Traditionally this approach has tended to be used with technical content and software / systems training, but semantic algorithms are opening doors for use in humanities.
Location specific content
In addition to being able to serve content to learners when they need it, we can also serve the content where it’s needed.
That could mean geographical location. Via location-aware mobile devices we can deliver content relevant to a learners’ physical surroundings – for example the building or campus they’re in, or the equipment they’re using. Using augmented reality technology it’s also possible to overlay information or instructions on to the real world, like how to fly an airplane, or in a slightly more mundane example, how to replace a printer cartridge!
Location specific content can also refer to the learner’s location or progress within a specific task, providing customised help with what they’re doing within a piece of software, or where they are in their workflow. By implementing structured learning pathways using a tool like tessello, it’s possible to structure a range of formal, informal and user generated resources around a user’s likely path through their work, helping them to learn as they go.
Access to experts and sharing / curation
User generated content can form an indispensable part of good performance support. Every organisation has SMEs on whole range of subjects (who’s the Excel whizz in your office? I bet they’re not an animated paperclip!) A report by McKinsey revealed that knowledge workers typically spend up to 19% of their work week (a full day!) searching for information.

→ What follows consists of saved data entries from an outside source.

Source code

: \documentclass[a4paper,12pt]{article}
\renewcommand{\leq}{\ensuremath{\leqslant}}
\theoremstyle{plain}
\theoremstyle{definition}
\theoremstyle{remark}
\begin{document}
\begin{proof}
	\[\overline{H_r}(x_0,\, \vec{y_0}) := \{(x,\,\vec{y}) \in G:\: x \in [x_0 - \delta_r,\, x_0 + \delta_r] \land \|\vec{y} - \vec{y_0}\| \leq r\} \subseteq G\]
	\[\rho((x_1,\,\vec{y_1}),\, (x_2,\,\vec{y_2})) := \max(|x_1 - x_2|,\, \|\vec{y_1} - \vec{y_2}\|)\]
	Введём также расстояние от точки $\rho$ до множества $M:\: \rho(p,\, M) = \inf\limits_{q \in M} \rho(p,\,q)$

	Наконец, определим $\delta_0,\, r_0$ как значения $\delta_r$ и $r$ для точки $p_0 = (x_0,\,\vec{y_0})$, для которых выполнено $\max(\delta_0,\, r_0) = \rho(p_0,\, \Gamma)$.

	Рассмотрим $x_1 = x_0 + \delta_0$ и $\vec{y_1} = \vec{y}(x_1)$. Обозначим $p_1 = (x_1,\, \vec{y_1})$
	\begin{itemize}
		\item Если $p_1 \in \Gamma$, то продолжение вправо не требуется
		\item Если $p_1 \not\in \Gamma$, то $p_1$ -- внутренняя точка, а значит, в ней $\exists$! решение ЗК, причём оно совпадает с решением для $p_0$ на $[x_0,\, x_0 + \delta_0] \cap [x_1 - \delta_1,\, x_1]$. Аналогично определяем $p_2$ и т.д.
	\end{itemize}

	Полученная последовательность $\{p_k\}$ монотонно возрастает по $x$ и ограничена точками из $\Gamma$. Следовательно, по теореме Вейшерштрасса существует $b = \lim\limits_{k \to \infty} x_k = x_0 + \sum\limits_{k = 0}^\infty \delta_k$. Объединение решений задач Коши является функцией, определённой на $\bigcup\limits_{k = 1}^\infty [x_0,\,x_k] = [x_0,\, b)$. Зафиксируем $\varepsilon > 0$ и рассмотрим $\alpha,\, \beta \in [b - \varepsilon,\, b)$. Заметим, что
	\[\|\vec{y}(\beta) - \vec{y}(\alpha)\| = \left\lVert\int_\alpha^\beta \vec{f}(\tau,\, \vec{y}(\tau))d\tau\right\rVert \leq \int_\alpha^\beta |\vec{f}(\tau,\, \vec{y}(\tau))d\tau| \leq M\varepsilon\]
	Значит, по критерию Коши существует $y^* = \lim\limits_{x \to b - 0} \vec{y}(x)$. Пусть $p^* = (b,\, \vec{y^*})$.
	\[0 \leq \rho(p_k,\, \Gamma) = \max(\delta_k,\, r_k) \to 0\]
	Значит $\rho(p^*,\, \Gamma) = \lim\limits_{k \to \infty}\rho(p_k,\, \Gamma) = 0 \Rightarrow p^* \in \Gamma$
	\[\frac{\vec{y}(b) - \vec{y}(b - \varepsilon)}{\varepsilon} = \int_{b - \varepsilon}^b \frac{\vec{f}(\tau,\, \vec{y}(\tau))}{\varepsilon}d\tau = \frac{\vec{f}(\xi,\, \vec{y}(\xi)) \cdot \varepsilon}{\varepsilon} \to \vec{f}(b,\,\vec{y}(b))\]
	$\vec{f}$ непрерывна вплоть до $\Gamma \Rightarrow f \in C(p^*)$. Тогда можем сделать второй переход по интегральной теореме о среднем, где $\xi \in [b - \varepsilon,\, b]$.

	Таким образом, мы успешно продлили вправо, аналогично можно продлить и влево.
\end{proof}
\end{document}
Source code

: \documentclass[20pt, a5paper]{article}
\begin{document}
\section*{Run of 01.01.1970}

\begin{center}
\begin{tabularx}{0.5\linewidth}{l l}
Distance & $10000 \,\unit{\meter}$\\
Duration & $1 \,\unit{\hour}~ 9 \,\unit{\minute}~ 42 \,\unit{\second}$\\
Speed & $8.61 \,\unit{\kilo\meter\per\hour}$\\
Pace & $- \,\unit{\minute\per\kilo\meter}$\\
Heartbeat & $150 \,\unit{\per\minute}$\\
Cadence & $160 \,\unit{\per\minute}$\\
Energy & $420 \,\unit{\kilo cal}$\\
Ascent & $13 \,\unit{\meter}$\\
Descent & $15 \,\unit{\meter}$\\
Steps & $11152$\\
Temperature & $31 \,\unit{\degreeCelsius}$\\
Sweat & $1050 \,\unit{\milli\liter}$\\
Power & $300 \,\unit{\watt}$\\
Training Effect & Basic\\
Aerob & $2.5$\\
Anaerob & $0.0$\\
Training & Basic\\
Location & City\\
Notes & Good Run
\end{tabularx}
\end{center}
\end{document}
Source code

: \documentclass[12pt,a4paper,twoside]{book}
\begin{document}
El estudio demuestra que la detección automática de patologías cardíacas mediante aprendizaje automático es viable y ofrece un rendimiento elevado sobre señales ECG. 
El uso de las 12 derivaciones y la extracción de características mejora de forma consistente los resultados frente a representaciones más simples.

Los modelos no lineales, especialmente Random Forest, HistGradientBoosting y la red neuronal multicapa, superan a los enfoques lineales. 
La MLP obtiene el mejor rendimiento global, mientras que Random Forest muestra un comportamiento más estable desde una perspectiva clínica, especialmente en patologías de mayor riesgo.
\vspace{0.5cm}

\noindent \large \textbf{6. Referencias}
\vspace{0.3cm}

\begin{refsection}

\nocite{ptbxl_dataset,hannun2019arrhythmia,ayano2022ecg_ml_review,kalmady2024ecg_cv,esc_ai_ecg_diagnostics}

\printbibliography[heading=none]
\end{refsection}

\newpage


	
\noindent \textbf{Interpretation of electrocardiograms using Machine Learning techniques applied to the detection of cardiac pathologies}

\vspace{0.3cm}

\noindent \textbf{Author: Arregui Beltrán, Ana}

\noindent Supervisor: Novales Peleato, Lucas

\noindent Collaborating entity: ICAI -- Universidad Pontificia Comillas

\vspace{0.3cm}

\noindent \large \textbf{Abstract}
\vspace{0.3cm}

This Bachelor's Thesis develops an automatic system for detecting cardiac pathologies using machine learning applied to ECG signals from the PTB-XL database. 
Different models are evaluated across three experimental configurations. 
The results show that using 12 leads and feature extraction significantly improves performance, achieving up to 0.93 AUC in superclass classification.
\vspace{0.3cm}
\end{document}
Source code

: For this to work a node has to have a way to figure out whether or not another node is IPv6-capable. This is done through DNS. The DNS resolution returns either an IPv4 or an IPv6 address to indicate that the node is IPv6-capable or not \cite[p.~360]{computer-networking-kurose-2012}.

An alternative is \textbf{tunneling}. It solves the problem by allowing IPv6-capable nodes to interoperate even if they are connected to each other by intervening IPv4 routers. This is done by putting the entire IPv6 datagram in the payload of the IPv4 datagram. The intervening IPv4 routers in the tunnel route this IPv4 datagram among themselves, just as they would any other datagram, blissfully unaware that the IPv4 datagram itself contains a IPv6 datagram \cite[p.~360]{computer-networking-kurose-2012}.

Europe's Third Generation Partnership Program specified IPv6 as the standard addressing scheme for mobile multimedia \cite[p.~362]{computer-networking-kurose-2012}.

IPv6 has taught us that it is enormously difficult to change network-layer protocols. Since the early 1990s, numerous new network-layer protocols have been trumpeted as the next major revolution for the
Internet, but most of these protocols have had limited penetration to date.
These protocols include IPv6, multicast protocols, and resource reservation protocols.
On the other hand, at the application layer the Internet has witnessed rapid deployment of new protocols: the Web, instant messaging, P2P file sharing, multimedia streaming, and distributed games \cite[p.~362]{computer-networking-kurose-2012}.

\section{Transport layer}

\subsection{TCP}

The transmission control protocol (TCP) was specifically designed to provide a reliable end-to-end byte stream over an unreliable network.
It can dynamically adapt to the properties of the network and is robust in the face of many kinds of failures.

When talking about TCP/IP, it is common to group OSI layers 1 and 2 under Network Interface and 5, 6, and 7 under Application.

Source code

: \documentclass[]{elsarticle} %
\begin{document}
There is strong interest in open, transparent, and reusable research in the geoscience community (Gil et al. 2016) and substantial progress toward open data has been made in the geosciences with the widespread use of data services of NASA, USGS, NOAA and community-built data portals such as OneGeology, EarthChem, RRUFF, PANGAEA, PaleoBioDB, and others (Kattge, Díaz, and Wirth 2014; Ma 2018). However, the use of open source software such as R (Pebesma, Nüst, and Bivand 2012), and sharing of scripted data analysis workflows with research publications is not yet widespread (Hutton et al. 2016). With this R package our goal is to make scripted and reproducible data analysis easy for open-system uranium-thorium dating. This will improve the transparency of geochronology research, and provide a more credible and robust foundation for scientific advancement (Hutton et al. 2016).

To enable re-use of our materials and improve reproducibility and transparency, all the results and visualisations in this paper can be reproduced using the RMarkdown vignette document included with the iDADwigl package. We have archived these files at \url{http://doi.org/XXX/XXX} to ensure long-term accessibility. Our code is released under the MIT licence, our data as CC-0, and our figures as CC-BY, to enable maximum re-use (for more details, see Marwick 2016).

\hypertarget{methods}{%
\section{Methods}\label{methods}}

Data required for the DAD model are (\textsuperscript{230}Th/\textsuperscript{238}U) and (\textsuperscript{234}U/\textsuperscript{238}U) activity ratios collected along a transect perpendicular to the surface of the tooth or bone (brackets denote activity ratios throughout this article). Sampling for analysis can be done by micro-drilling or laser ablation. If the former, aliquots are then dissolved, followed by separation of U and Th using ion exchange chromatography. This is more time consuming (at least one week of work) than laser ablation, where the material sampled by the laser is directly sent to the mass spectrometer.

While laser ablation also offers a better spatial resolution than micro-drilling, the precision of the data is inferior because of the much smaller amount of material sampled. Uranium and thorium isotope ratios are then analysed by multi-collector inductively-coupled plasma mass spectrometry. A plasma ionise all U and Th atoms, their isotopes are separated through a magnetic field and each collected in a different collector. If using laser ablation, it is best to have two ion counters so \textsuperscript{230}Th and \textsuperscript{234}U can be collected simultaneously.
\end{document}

Providing better ways for experts to share relevant, up-to-date expertise in a way that can be accessed by colleagues at the point of need can save organisations huge amounts of time and money (20-25% according to McKinsey). Providing opportunities for effective sharing of quality content in easily searchable communities of practice can be an extremely powerful way of reducing aimless googling!
All of this is still about great content, and whilst there are still undoubtedly subject areas where taking people away from their work to reflect via traditional training interventions will add value, if you can use performance support to get great content into context, you’re going to give your organisation a significant competitive edge.